アシガバート近郊のナーディル・シャー 要塞
ナーディル・シャー要塞 - 征服の最終拠点
アシガバート から東へ約100kmの位置にあるアビヴェルド市(カフカ地区)には、ナーディル・シャーの命令で建設された中世の要塞があります。この建築遺跡は、キヴァアバード村の近くに位置しています。
18世紀、トルクメニスタンは中央アジアのハナテ(王国)とイラン帝国に分割され、国の南部はイランに属していました。この地域は、後の大イランのシャーであり軍司令官でもあるナーディル・シャーが生まれ育った場所です。ナーディル・シャー・アフシャールは、多くの征服遠征によって東方の歴史に名を刻み、大帝国を形成しました。この帝国にはイランだけでなく、アルメニア、アゼルバイジャン、ジョージアの一部、バルチスタン、キヴァ、ブハラのハナテも従属領として含まれ、1739年にはインドのデリーを占領し、大ムガル帝国の首都を制圧しました。彼は1736年から1747年まで帝国を支配しました。この期間中、ナーディル・シャーは多くの領土を占領し、数々の要塞を建設し、都市の発展を促しました。トルクメニスタンにもそのような要塞の一つがあり、それがナーディル・シャー要塞です。

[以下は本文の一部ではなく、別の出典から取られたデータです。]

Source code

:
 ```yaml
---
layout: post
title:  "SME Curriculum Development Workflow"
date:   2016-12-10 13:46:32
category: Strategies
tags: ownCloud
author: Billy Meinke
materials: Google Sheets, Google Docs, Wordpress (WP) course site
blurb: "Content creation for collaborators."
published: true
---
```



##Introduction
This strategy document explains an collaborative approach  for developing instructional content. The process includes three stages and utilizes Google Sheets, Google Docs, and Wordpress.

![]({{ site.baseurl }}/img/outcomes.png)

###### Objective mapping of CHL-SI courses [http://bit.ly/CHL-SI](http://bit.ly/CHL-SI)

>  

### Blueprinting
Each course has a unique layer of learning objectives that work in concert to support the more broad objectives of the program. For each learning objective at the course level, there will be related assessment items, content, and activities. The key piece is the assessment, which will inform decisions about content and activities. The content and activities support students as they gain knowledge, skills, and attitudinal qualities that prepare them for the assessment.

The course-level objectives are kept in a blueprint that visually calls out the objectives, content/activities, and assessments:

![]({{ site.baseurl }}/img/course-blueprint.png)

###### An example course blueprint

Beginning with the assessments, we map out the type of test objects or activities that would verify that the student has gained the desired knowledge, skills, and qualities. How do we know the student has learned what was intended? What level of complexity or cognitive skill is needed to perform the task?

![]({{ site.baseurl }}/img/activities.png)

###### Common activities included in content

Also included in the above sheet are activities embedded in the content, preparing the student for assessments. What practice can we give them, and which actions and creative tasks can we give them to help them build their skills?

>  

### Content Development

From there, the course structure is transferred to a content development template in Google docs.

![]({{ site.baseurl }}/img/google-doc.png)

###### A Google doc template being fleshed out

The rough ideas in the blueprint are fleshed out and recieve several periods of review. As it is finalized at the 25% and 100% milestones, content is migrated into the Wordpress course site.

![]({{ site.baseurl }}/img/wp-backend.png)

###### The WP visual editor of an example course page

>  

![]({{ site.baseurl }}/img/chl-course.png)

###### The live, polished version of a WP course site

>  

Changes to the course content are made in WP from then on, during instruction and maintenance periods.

ナーディル・ガラ(ナーディル要塞)は四角形の形をしています。遊牧トルクメンの伝説によると、ナーディル・シャーが捕らえられていたキヴァから砂と粘土が運ばれ、要塞が建設されました。これは、ナーディルがキヴァに囚われていた時代の記念としての意味があります。
この要塞は戦略的な役割を持っていました。これは国境の要塞で、軍事駐屯地があり、その主な目的は反乱を起こしたトルクメン部族を制圧することでした。アストラバードのトルクメン反乱を鎮圧した後、ナーディル・シャーはこの地域の境界を守るために要塞を建設することを決めました。
要塞の長さはそれぞれ1,000m、壁の厚さは2〜3m、高さは3mです。要塞内部には軍事施設や住宅施設とともに、シャーの宮殿もありましたが、現在はその遺構は残っていません。要塞の入口は北側にあり、各バラム(城壁)には12の監視塔が配置されていました。要塞の周囲には深い堀があり、現在は砂で埋まっています。